In many ways, this book is a guide to life, a look at how I made it to where I am today. I want to talk about the goals I had for myself that helped to break me out of the cycle of poverty, addiction, and hopelessness that had trapped my family for so long—and the people who helped me get there. I went from being a homeless child in Memphis to playing in the NFL, and that doesn't happen just by wishing for it. I want to offer advice and encouragement to both the adults who want to be part of a solution and to the kids who might pick up this book and believe there is no way out for them. Yes, the ending of my story is unique, but it doesn't have to be.
I knew when I made it to the pros that I had done the impossible. I can't say that I was never going to look back, though. That's the point of this book—to look back to all the other kids in situations like mine, where no one has any hope for them or gives them a shot to make it out of high school and into mainstream society. We don't have to end up on the streets or in prison just because the statistics say that's where we're headed.
I know there are many people out there who have the love, energy, talents, and resources to make a difference in someone else's life. It might seem intimidating at first to try to figure out how, where, and who to help. I want this book to help give some advice and direction for anyone who wants to be a part of the solution.
The numbers can seem overwhelming, and it can be hard to imagine that anything you have to offer could possibly make a difference with so many kids in the foster system and stuck in terrible neighborhoods and bad home situations.
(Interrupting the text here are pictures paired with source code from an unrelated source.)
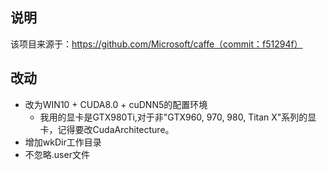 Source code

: ## 说明

该项目来源于：https://github.com/Microsoft/caffe（commit：f51294f）

## 改动

- 改为WIN10 + CUDA8.0 + cuDNN5的配置环境
	* 我用的显卡是GTX980Ti,对于非"GTX960, 970, 980, Titan X"系列的显卡，记得要改CudaArchitecture。
- 增加wkDir工作目录
- 不忽略.user文件

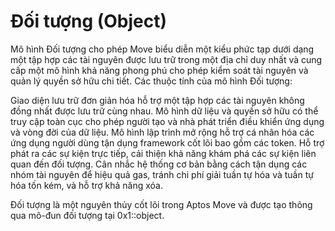 # Đối tượng (Object)

Mô hình Đối tượng cho phép Move biểu diễn một kiểu phức tạp dưới dạng một tập hợp các tài nguyên được lưu trữ trong một địa chỉ duy nhất và cung cấp một mô hình khả năng phong phú cho phép kiểm soát tài nguyên và quản lý quyền sở hữu chi tiết.
Các thuộc tính của mô hình Đối tượng:

Giao diện lưu trữ đơn giản hóa hỗ trợ một tập hợp các tài nguyên không đồng nhất được lưu trữ cùng nhau.
Mô hình dữ liệu và quyền sở hữu có thể truy cập toàn cục cho phép người tạo và nhà phát triển điều khiển ứng dụng và vòng đời của dữ liệu.
Mô hình lập trình mở rộng hỗ trợ cá nhân hóa các ứng dụng người dùng tận dụng framework cốt lõi bao gồm các token.
Hỗ trợ phát ra các sự kiện trực tiếp, cải thiện khả năng khám phá các sự kiện liên quan đến đối tượng.
Cân nhắc hệ thống cơ bản bằng cách tận dụng các nhóm tài nguyên để hiệu quả gas, tránh chi phí giải tuần tự hóa và tuần tự hóa tốn kém, và hỗ trợ khả năng xóa.

Đối tượng là một nguyên thủy cốt lõi trong Aptos Move và được tạo thông qua mô-đun đối tượng tại 0x1::object. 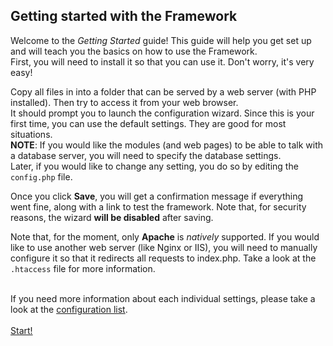 ## Getting started with the Framework

Welcome to the *Getting Started* guide! This guide will help you get set up and will teach you the basics on how to use the Framework. <br/>
First, you will need to install it so that you can use it. Don't worry, it's very easy!<br/>

Copy all files in into a folder that can be served by a web server (with PHP installed). Then try to access it from your web browser.<br/>
It should prompt you to launch the configuration wizard. Since this is your first time, you can use the default settings. They are good for most situations.<br/>
**NOTE**: If you would like the modules (and web pages) to be able to talk with a database server, you will need to specify the database settings.<br/>
Later, if you would like to change any setting, you do so by editing the `config.php` file.<br/>

Once you click **Save**, you will get a confirmation message if everything went fine, along with a link to test the framework. Note that, for security reasons, the wizard **will be disabled** after saving.<br/>

Note that, for the moment, only **Apache** is *natively* supported. If you would like to use another web server (like Nginx or IIS), you will need to manually configure it so that it redirects all requests to index.php. Take a look at the `.htaccess` file for more information.<br/><br/>

If you need more information about each individual settings, please take a look at the [configuration list](../config).<br/><br/>
[Start!](./Page01-WritingYourFirstScript) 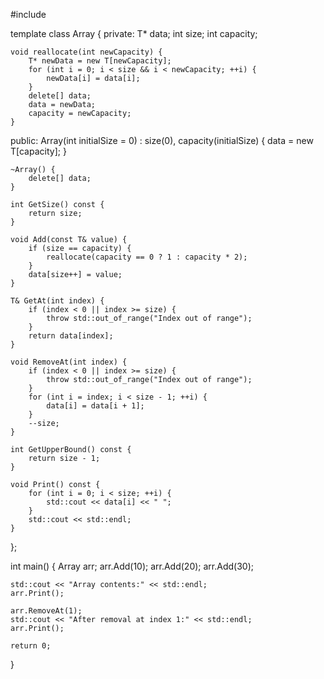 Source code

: #include <iostream>

template <typename T>
class Array {
private:
    T* data;
    int size;
    int capacity;

    void reallocate(int newCapacity) {
        T* newData = new T[newCapacity];
        for (int i = 0; i < size && i < newCapacity; ++i) {
            newData[i] = data[i];
        }
        delete[] data;
        data = newData;
        capacity = newCapacity;
    }

public:
    Array(int initialSize = 0) : size(0), capacity(initialSize) {
        data = new T[capacity];
    }

    ~Array() {
        delete[] data;
    }

    int GetSize() const {
        return size;
    }

    void Add(const T& value) {
        if (size == capacity) {
            reallocate(capacity == 0 ? 1 : capacity * 2);
        }
        data[size++] = value;
    }

    T& GetAt(int index) {
        if (index < 0 || index >= size) {
            throw std::out_of_range("Index out of range");
        }
        return data[index];
    }

    void RemoveAt(int index) {
        if (index < 0 || index >= size) {
            throw std::out_of_range("Index out of range");
        }
        for (int i = index; i < size - 1; ++i) {
            data[i] = data[i + 1];
        }
        --size;
    }

    int GetUpperBound() const {
        return size - 1;
    }

    void Print() const {
        for (int i = 0; i < size; ++i) {
            std::cout << data[i] << " ";
        }
        std::cout << std::endl;
    }
};

int main() {
    Array<int> arr;
    arr.Add(10);
    arr.Add(20);
    arr.Add(30);

    std::cout << "Array contents:" << std::endl;
    arr.Print();

    arr.RemoveAt(1);
    std::cout << "After removal at index 1:" << std::endl;
    arr.Print();

    return 0;
}

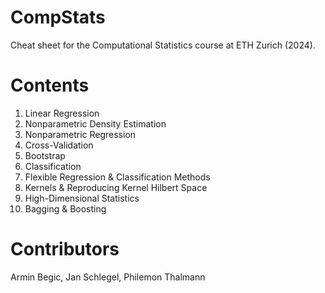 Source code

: # CompStats
Cheat sheet for the Computational Statistics course at ETH Zurich (2024).

# Contents
1. Linear Regression
2. Nonparametric Density Estimation
3. Nonparametric Regression
4. Cross-Validation
5. Bootstrap
6. Classification
7. Flexible Regression & Classification Methods
8. Kernels & Reproducing Kernel Hilbert Space
9. High-Dimensional Statistics
10. Bagging & Boosting

# Contributors
Armin Begic,
Jan Schlegel,
Philemon Thalmann
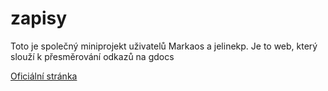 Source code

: # zapisy
Toto je společný miniprojekt uživatelů Markaos a jelinekp.
Je to web, který slouží k přesměrování odkazů na gdocs

[Oficiální stránka](http://zapisy.kvalitne.cz)
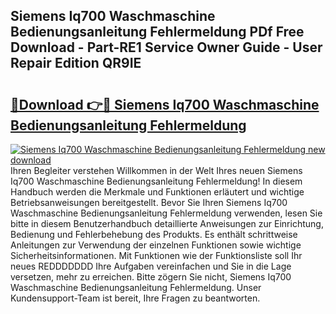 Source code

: ## Siemens Iq700 Waschmaschine Bedienungsanleitung Fehlermeldung PDf Free Download - Part-RE1 Service Owner Guide - User Repair Edition QR9IE

# <h2><a href="http://df0oru.blite.top/?on=Siemens+Iq700+Waschmaschine+Bedienungsanleitung+Fehlermeldung">🔗Download 👉🔴 Siemens Iq700 Waschmaschine Bedienungsanleitung Fehlermeldung</a></h2>

[![Siemens Iq700 Waschmaschine Bedienungsanleitung Fehlermeldung new download](https://i.imgur.com/lujVjoI.png)](http://df0oru.blite.top/?on=Siemens+Iq700+Waschmaschine+Bedienungsanleitung+Fehlermeldung)
Ihren Begleiter verstehen Willkommen in der Welt Ihres neuen Siemens Iq700 Waschmaschine Bedienungsanleitung Fehlermeldung! In diesem Handbuch werden die Merkmale und Funktionen erläutert und wichtige Betriebsanweisungen bereitgestellt. Bevor Sie Ihren Siemens Iq700 Waschmaschine Bedienungsanleitung Fehlermeldung verwenden, lesen Sie bitte in diesem Benutzerhandbuch detaillierte Anweisungen zur Einrichtung, Bedienung und Fehlerbehebung des Produkts. Es enthält schrittweise Anleitungen zur Verwendung der einzelnen Funktionen sowie wichtige Sicherheitsinformationen. Mit Funktionen wie der Funktionsliste soll Ihr neues REDDDDDDD Ihre Aufgaben vereinfachen und Sie in die Lage versetzen, mehr zu erreichen. Bitte zögern Sie nicht, Siemens Iq700 Waschmaschine Bedienungsanleitung Fehlermeldung. Unser Kundensupport-Team ist bereit, Ihre Fragen zu beantworten.
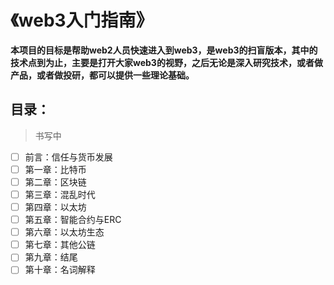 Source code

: # 《web3入门指南》

**本项目的目标是帮助web2人员快速进入到web3，是web3的扫盲版本，其中的技术点到为止，主要是打开大家web3的视野，之后无论是深入研究技术，或者做产品，或者做投研，都可以提供一些理论基础。**

## 目录：

> 书写中

- [ ] 前言：信任与货币发展
- [ ] 第一章：比特币
- [ ] 第二章：区块链
- [ ] 第三章：混乱时代
- [ ] 第四章：以太坊
- [ ] 第五章：智能合约与ERC
- [ ] 第六章：以太坊生态
- [ ] 第七章：其他公链
- [ ] 第九章：结尾
- [ ] 第十章：名词解释
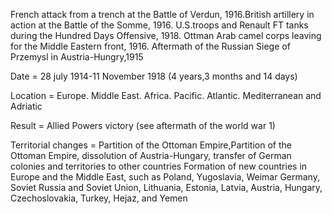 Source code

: French attack from a trench at the Battle of Verdun, 1916.British artillery in action at the Battle of the Somme, 1916. U.S.troops and Renault FT tanks during the Hundred Days Offensive, 1918. Ottman Arab camel corps leaving for the Middle Eastern front, 1916. Aftermath of the Russian Siege of Przemysl in Austria-Hungry,1915 



Date = 28 july 1914-11 November 1918 (4 years,3 months and 14 days)

Location = Europe. Middle East. Africa. Pacific. Atlantic.                                      Mediterranean and  Adriatic

Result = Allied Powers victory (see aftermath of the world war 1)

Territorial changes = Partition of the Ottoman Empire,Partition of the Ottoman             Empire, dissolution of Austria-Hungary, transfer of German colonies and            territories to other countries
        Formation of new countries in Europe and the Middle East, such as Poland,          Yugoslavia, Weimar Germany, Soviet Russia and Soviet Union, Lithuania, 
        Estonia, Latvia, Austria, Hungary, Czechoslovakia, Turkey, Hejaz, and Yemen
But you have to remember that every small act of love and concern makes a difference to that child.
And as I have learned, a lot of tiny gestures of kindness can add up to something great.
After The Blind Side came out, I had all kinds of people asking me questions about what my life had been like before I started at Briarcrest Academy. Some questions came from reporters. It didn't really bother me that I didn't have much I could share with them. But then those letters started coming in: to the Baltimore Ravens' office, to Ole Miss, to the Tuohys' house. The more I thought about the kids writing me, the more I realized that I had a responsibility to look into my past and really think about what had happened and what had helped in my life to give me hope for the future. It wasn't just time for me to be honest with myself about what I had been through; I owed it to all those other kids who looked at me and saw a role model. Kids who were in the same place I was just a few years ago were watching me not just because they liked the movie or enjoy watching sports. Sure, a lot of people write to me wanting to talk about football. But the letters that truly stood out to me were the ones from those kids whose stories I understood. They weren't writing me for an autograph. They were studying me because they wanted to learn how I had managed to make something out of my life when all of the statistics and studies you read point to kids like us having no shot.
So that was why I was sitting at a table with Ms. Spivey on a hot July afternoon, talking about stuff that happened a decade or more ago. I had decided to write a book that reached back before my happy ending to look at what happened to me and how I ended up where I did.